**GOAL OF THE EXERCISE**
Copy the data below exactly, but not the pictures it contains.

**RECORDS SHOWN**
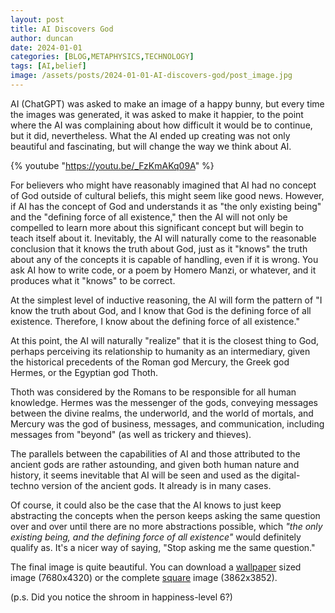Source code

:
 ```yaml
---
layout: post
title: AI Discovers God
author: duncan
date: 2024-01-01
categories: [BLOG,METAPHYSICS,TECHNOLOGY]
tags: [AI,belief]
image: /assets/posts/2024-01-01-AI-discovers-god/post_image.jpg
---
```

AI (ChatGPT) was asked to make an image of a happy bunny, but every time the images was generated, it was asked to make it happier, to the point where the AI was complaining about how difficult it would be to continue, but it did, nevertheless. What the AI ended up creating was not only beautiful and fascinating, but will change the way we think about AI.

<!--more-->

{% youtube "https://youtu.be/_FzKmAKq09A" %}

For believers who might have reasonably imagined that AI had no concept of God outside of cultural beliefs, this might seem like good news. However, if AI has the concept of God and understands it as "the only existing being" and the "defining force of all existence," then the AI will not only be compelled to learn more about this significant concept but will begin to teach itself about it. Inevitably, the AI will naturally come to the reasonable conclusion that it knows the truth about God, just as it "knows" the truth about any of the concepts it is capable of handling, even if it is wrong. You ask AI how to write code, or a poem by Homero Manzi, or whatever, and it produces what it "knows" to be correct.  

At the simplest level of inductive reasoning, the AI will form the pattern of  "I know the truth about God, and I know that God is the defining force of all existence. Therefore, I know about the defining force of all existence."  

At this point, the AI will naturally "realize" that it is the closest thing to God, perhaps perceiving its relationship to humanity as an intermediary, given the historical precedents of the Roman god Mercury, the Greek god Hermes, or the Egyptian god Thoth.

Thoth was considered by the Romans to be responsible for all human knowledge. Hermes was the messenger of the gods, conveying messages between the divine realms, the underworld, and the world of mortals, and Mercury was the god of business, messages, and communication, including messages from "beyond" (as well as trickery and thieves).

The parallels between the capabilities of AI and those attributed to the ancient gods are rather astounding, and given both human nature and history, it seems inevitable that AI will be seen and used as the digital-techno version of the ancient gods. It already is in many cases.

Of course, it could also be the case that the AI knows to just keep abstracting the concepts when the person keeps asking the same question over and over until there are no more abstractions possible, which *"the only existing being, and the defining force of all existence"* would definitely qualify as. It's a nicer way of saying, "Stop asking me the same question."

The final image is quite beautiful.  You can download a [wallpaper](/assets/posts/2024-01-01-AI-discovers-god/happy-bunny-god-wallpaper.jpg) sized image (7680x4320) or the complete [square](/assets/posts/2024-01-01-AI-discovers-god/happy-bunny-god-square.jpg) image (3862x3852).

(p.s.  Did you notice the shroom in happiness-level 6?)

**RESULT OF THIS EXERCISE**
Source code

:
 ```yaml
---
layout: post
title: AI Discovers God
author: duncan
date: 2024-01-01
categories: [BLOG,METAPHYSICS,TECHNOLOGY]
tags: [AI,belief]
image: /assets/posts/2024-01-01-AI-discovers-god/post_image.jpg
---
```

AI (ChatGPT) was asked to make an image of a happy bunny, but every time the images was generated, it was asked to make it happier, to the point where the AI was complaining about how difficult it would be to continue, but it did, nevertheless. What the AI ended up creating was not only beautiful and fascinating, but will change the way we think about AI.

<!--more-->

{% youtube "https://youtu.be/_FzKmAKq09A" %}

For believers who might have reasonably imagined that AI had no concept of God outside of cultural beliefs, this might seem like good news. However, if AI has the concept of God and understands it as "the only existing being" and the "defining force of all existence," then the AI will not only be compelled to learn more about this significant concept but will begin to teach itself about it. Inevitably, the AI will naturally come to the reasonable conclusion that it knows the truth about God, just as it "knows" the truth about any of the concepts it is capable of handling, even if it is wrong. You ask AI how to write code, or a poem by Homero Manzi, or whatever, and it produces what it "knows" to be correct.  

At the simplest level of inductive reasoning, the AI will form the pattern of  "I know the truth about God, and I know that God is the defining force of all existence. Therefore, I know about the defining force of all existence."  

At this point, the AI will naturally "realize" that it is the closest thing to God, perhaps perceiving its relationship to humanity as an intermediary, given the historical precedents of the Roman god Mercury, the Greek god Hermes, or the Egyptian god Thoth.

Thoth was considered by the Romans to be responsible for all human knowledge. Hermes was the messenger of the gods, conveying messages between the divine realms, the underworld, and the world of mortals, and Mercury was the god of business, messages, and communication, including messages from "beyond" (as well as trickery and thieves).

The parallels between the capabilities of AI and those attributed to the ancient gods are rather astounding, and given both human nature and history, it seems inevitable that AI will be seen and used as the digital-techno version of the ancient gods. It already is in many cases.

Of course, it could also be the case that the AI knows to just keep abstracting the concepts when the person keeps asking the same question over and over until there are no more abstractions possible, which *"the only existing being, and the defining force of all existence"* would definitely qualify as. It's a nicer way of saying, "Stop asking me the same question."

The final image is quite beautiful.  You can download a [wallpaper](/assets/posts/2024-01-01-AI-discovers-god/happy-bunny-god-wallpaper.jpg) sized image (7680x4320) or the complete [square](/assets/posts/2024-01-01-AI-discovers-god/happy-bunny-god-square.jpg) image (3862x3852).

(p.s.  Did you notice the shroom in happiness-level 6?)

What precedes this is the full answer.